(Task item):
Read the records and gather each line that includes "computed".

(Data records):
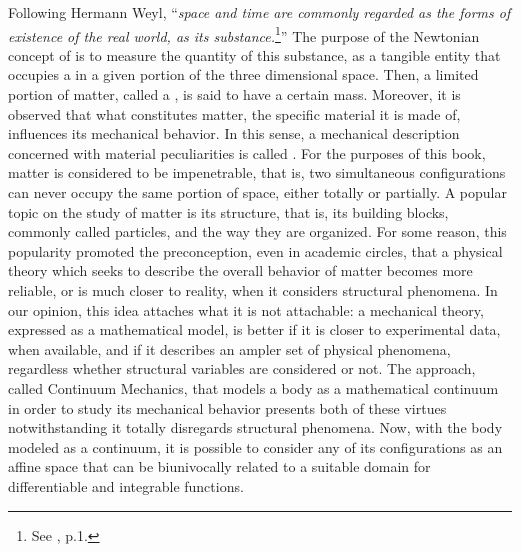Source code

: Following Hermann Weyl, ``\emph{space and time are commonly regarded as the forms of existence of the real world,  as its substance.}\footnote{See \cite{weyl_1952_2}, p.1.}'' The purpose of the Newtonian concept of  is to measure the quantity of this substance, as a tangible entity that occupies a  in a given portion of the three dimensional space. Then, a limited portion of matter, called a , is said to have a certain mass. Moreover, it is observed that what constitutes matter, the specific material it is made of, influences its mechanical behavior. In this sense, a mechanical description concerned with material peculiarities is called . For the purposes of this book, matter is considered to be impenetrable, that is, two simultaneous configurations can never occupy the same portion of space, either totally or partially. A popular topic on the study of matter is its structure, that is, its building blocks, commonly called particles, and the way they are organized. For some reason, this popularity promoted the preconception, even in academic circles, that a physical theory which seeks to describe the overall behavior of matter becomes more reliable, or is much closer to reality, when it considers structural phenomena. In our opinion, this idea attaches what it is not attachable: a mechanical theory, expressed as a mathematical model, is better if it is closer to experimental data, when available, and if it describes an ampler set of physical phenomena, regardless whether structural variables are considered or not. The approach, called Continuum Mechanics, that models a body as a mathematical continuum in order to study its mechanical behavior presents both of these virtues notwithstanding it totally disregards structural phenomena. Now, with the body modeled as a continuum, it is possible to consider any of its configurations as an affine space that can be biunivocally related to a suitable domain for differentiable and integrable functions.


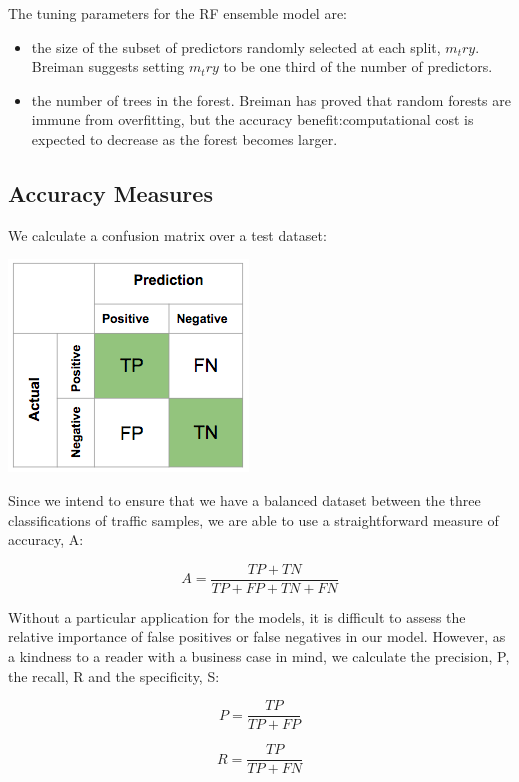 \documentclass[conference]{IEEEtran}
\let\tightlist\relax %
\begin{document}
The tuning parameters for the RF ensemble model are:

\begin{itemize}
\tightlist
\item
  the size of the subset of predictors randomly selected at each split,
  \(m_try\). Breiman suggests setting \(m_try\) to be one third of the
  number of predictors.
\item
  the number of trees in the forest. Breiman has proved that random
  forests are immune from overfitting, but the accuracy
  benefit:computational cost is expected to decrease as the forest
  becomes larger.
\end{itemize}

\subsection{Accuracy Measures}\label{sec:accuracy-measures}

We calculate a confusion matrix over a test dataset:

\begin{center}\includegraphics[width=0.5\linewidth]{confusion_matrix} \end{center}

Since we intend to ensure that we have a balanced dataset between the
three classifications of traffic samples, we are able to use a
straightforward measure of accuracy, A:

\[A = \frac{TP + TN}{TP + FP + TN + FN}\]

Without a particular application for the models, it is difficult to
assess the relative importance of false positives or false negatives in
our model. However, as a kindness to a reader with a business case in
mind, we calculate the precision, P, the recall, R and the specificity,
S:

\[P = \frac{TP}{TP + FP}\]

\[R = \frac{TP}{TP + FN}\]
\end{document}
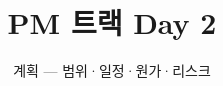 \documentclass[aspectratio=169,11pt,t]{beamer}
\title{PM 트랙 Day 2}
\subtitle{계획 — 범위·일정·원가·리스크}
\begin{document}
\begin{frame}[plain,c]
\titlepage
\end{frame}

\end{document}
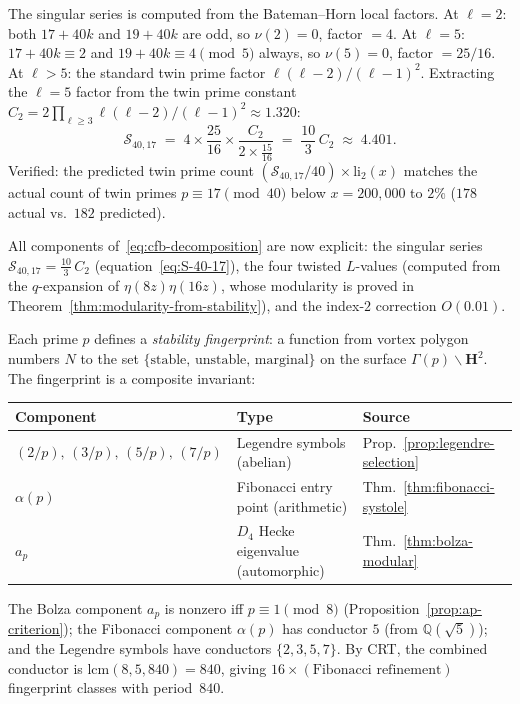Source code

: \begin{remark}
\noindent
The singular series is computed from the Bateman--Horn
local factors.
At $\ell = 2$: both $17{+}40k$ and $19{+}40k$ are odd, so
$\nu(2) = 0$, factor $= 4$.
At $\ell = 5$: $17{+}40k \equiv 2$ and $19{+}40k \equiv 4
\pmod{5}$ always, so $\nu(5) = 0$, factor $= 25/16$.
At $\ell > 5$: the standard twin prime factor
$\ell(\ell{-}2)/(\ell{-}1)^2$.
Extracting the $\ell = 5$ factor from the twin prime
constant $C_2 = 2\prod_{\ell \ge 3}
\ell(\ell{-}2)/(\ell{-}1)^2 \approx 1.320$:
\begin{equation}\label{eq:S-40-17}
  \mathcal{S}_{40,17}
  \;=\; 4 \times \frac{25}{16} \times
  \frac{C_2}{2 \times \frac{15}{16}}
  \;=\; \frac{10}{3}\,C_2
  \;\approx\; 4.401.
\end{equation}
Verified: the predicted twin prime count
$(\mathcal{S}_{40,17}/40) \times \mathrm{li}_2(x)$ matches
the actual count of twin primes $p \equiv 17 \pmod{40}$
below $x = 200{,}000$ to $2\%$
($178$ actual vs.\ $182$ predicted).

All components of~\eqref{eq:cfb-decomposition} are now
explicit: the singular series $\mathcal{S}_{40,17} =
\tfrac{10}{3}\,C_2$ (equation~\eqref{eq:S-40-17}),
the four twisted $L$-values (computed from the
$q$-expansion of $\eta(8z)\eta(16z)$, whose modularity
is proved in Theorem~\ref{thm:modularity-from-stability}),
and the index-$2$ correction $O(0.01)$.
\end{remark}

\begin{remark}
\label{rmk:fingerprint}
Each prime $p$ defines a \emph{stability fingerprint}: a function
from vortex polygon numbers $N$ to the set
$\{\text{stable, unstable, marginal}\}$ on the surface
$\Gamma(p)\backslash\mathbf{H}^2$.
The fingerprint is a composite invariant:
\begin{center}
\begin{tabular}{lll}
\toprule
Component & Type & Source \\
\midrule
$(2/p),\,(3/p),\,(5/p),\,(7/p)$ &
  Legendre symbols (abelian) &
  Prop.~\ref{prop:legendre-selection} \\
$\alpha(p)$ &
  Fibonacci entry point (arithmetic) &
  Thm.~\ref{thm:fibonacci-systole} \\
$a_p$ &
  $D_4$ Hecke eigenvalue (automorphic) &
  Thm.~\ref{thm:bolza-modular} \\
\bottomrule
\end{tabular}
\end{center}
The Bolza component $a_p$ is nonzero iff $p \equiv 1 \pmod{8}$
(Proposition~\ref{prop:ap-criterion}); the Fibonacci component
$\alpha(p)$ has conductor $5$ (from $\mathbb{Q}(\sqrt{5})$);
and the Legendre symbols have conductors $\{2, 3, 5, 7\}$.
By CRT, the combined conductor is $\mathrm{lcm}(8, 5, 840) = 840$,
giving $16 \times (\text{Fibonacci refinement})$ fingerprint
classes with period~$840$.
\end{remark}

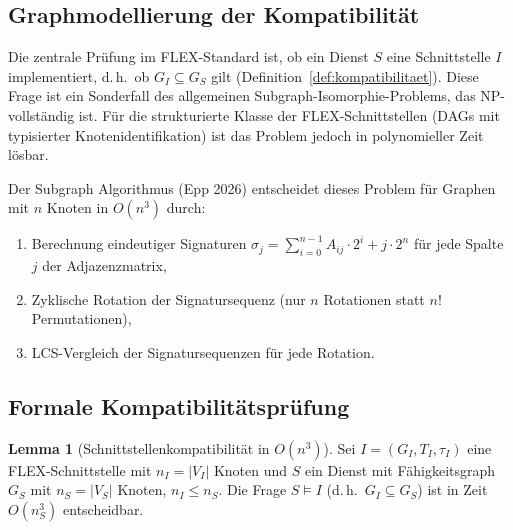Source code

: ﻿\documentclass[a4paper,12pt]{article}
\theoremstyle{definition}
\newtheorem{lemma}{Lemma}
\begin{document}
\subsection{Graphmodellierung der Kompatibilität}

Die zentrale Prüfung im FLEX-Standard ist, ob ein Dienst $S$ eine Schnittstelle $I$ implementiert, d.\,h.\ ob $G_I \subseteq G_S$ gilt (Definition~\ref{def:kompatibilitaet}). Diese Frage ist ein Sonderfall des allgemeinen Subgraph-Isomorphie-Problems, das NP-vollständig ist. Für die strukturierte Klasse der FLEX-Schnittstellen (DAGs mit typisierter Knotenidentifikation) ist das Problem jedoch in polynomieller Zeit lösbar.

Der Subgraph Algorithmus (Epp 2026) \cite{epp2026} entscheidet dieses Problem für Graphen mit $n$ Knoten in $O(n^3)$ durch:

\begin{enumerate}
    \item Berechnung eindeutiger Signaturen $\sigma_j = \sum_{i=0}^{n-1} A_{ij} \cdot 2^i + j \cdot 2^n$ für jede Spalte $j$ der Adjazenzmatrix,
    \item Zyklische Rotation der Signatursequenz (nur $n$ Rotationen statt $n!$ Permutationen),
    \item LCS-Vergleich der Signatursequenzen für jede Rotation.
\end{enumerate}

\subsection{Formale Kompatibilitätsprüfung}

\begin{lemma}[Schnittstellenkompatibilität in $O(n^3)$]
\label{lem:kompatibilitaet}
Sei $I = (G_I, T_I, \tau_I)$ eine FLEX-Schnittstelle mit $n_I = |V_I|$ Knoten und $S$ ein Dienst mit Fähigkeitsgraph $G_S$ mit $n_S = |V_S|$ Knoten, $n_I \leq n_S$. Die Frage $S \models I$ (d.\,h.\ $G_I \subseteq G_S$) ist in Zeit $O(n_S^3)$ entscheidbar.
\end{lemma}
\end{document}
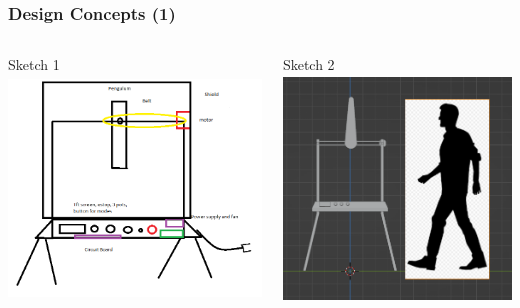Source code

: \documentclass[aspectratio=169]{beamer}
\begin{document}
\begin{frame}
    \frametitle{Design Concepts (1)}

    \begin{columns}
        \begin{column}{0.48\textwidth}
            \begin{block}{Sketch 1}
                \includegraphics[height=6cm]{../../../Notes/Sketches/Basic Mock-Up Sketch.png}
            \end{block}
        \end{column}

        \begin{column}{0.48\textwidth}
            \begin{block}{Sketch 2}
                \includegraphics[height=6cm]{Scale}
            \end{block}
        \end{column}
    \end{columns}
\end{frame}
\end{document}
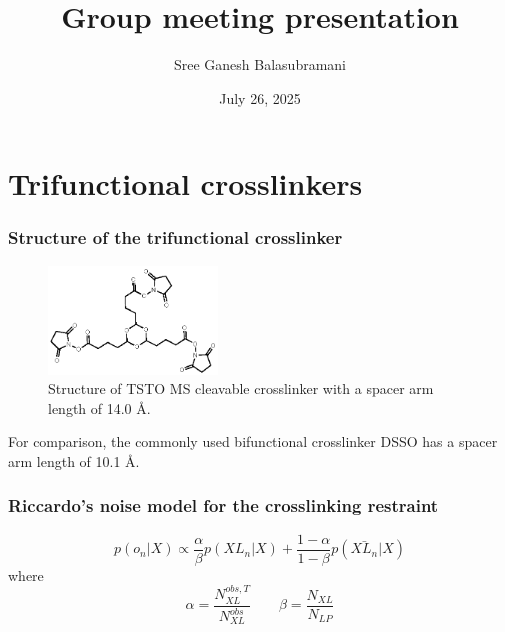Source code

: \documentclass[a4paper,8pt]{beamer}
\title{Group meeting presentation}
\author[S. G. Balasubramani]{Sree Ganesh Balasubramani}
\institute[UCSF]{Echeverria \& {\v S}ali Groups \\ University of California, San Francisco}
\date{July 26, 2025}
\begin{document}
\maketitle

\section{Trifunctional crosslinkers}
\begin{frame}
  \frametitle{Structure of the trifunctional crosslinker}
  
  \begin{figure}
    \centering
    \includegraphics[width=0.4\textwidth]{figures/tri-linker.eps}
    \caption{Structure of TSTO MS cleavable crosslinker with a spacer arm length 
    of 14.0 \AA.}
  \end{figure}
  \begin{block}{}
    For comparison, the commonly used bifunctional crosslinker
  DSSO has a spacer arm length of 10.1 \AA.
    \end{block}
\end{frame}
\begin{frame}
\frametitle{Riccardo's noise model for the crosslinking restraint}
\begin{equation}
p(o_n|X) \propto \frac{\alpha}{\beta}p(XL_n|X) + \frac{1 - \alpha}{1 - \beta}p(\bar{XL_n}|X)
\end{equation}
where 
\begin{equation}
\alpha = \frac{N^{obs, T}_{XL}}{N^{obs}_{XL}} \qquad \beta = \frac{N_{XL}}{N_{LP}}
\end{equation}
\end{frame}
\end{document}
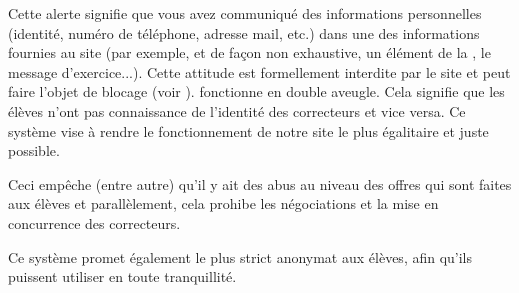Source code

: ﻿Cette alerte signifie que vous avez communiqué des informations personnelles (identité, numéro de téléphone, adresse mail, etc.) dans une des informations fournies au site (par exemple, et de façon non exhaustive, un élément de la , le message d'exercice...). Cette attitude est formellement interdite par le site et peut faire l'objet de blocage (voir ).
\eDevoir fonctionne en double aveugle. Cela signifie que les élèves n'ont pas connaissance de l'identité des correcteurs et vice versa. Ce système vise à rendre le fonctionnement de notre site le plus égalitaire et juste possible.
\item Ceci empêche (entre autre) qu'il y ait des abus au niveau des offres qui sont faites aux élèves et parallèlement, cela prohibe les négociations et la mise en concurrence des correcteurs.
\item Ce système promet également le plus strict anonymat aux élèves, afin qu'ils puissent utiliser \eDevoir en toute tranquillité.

(Response):
The singular series is computed from the Bateman--Horn
the four twisted $L$-values (computed from the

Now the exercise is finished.